As chuvas que castigaram o Brasil neste verão, assim como aquelas que devastaram o Vale do Itajaí (SC) em novembro de 2008, já mostram características distintas das de anos anteriores. Agora, elas estão mais concentradas e em um volume muito maior. Em Blumenau, em 2008, choveu 800 milímetros em apenas um dia. Isso significa que em cada metro quadrado de solo foram despejados 800 litros de água. Agora, em Angra dos Reis, em três dias, foram mais de 430 milímetros de chuvas. E em Cunha (SP), onde uma família inteira foi praticamente devastada – apenas uma pessoa sobreviveu (leia à pág. 47) –, foram 183 milímetros em um só dia. Em todos esses casos há algo em comum: o volume de água que desceu dos céus é incompatível com as médias históricas. É o que o Painel Intergovernamental de Mudanças Climáticas da Organização das Nações Unidas, o IPCC, chama de eventos extremos. E, como tem alertado o órgão internacional, eles serão cada vez mais frequentes e intensos. “As regras de ocupação do solo terão que ser mais rigorosas. Os tempos mudaram, é preciso nos adaptarmos às novas condições climáticas”, afirma o ambientalista e jornalista Washington Novaes, ex-secretário do Meio Ambiente do Distrito Federal.

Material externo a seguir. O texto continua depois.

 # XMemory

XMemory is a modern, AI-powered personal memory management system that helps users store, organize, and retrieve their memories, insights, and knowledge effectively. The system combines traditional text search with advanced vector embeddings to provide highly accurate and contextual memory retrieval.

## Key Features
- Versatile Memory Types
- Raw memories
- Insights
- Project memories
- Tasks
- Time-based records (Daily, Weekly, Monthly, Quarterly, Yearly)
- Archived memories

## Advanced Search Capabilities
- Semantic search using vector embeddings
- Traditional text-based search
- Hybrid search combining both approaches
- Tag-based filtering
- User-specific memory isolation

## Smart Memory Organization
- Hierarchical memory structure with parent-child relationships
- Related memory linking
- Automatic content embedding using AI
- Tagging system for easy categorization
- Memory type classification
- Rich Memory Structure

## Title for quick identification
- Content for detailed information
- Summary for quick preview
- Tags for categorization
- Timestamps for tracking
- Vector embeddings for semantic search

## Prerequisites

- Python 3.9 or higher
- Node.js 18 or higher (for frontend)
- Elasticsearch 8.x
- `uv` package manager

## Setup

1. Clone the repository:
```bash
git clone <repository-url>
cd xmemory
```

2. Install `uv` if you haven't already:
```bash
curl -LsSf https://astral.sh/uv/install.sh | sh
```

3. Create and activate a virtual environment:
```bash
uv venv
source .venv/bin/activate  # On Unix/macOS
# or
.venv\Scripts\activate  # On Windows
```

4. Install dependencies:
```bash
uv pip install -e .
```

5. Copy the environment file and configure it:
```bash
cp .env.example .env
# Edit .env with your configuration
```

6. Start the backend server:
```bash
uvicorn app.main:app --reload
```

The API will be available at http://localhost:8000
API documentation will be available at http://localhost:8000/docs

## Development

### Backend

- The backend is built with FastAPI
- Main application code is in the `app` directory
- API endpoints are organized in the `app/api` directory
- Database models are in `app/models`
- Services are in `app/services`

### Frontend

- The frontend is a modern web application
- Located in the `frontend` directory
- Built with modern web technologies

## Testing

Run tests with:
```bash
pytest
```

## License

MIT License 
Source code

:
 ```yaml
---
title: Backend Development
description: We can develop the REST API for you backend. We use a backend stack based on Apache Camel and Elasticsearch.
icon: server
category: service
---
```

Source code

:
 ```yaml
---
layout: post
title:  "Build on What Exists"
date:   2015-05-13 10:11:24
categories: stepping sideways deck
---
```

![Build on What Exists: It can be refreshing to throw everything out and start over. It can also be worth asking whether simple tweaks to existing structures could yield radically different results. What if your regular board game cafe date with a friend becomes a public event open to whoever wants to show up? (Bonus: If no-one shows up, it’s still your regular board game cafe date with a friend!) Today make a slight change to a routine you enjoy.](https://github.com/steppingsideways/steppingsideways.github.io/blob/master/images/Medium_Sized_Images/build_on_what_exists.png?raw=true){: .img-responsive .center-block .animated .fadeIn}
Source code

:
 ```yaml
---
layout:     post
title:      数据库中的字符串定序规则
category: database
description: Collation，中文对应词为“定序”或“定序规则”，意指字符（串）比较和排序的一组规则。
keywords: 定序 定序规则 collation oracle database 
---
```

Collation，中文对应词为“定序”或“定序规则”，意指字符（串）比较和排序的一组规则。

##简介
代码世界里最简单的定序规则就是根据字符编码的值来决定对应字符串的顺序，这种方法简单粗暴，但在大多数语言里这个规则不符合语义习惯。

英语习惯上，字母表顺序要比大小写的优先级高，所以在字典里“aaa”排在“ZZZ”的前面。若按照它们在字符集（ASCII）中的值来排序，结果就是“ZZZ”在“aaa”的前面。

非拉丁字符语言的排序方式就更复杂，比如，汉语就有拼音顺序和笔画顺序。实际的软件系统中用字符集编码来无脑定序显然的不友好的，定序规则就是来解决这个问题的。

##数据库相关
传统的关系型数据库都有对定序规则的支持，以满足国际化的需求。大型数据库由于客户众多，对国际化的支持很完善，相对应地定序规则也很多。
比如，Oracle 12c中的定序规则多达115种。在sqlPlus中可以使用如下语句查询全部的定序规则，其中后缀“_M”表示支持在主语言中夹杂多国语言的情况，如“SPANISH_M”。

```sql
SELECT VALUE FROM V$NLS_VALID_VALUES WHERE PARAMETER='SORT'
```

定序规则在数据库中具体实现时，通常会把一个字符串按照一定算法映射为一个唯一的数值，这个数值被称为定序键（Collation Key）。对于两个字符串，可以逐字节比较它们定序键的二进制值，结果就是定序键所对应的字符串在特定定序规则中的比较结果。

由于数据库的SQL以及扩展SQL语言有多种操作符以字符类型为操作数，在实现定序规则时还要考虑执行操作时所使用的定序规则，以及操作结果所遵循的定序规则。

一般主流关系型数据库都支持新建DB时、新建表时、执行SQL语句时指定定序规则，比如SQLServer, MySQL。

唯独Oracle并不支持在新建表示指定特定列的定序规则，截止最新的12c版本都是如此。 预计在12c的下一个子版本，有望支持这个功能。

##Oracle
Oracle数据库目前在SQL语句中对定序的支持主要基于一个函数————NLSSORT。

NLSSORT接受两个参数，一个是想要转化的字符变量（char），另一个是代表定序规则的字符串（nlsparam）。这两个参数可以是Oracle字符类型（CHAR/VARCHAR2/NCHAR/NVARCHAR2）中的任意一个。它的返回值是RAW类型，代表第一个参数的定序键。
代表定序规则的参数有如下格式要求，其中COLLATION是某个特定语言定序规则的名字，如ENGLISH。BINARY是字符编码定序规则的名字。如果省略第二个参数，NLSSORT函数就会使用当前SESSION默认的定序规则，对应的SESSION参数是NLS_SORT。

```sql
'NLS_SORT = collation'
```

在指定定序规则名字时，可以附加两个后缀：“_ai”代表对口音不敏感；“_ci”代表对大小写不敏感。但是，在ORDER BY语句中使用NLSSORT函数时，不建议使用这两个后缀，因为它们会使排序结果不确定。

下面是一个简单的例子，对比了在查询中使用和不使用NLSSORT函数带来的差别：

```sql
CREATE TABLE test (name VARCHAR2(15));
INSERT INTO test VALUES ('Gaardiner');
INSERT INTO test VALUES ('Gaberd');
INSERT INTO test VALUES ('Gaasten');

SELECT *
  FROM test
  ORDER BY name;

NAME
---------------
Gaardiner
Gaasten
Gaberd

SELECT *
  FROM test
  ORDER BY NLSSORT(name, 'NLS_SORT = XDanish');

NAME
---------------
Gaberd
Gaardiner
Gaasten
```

Este é um consenso entre especialistas da área. A legislação que rege a ocupação do solo, seja ele em área urbana ou rural, precisa ser aperfeiçoada de forma urgente. “As regras que estão ai já foram superadas, não dão mais conta do recado”, afirma a arquiteta e urbanista da Universidade de São Paulo (USP) Regina Meyer. De acordo com ela, conceitos como o grau de inclinação de uma encosta apta para ser habitada, por exemplo, precisam ser mudados. “O risco é um objeto social. Quando passa, as pessoas se esquecem. Deveríamos tratar esse assunto como é tratado o Carnaval, nos preparar para ele o ano todo”, afirma o doutor em geociências e meio ambiente Fernando Rocha Rodrigues.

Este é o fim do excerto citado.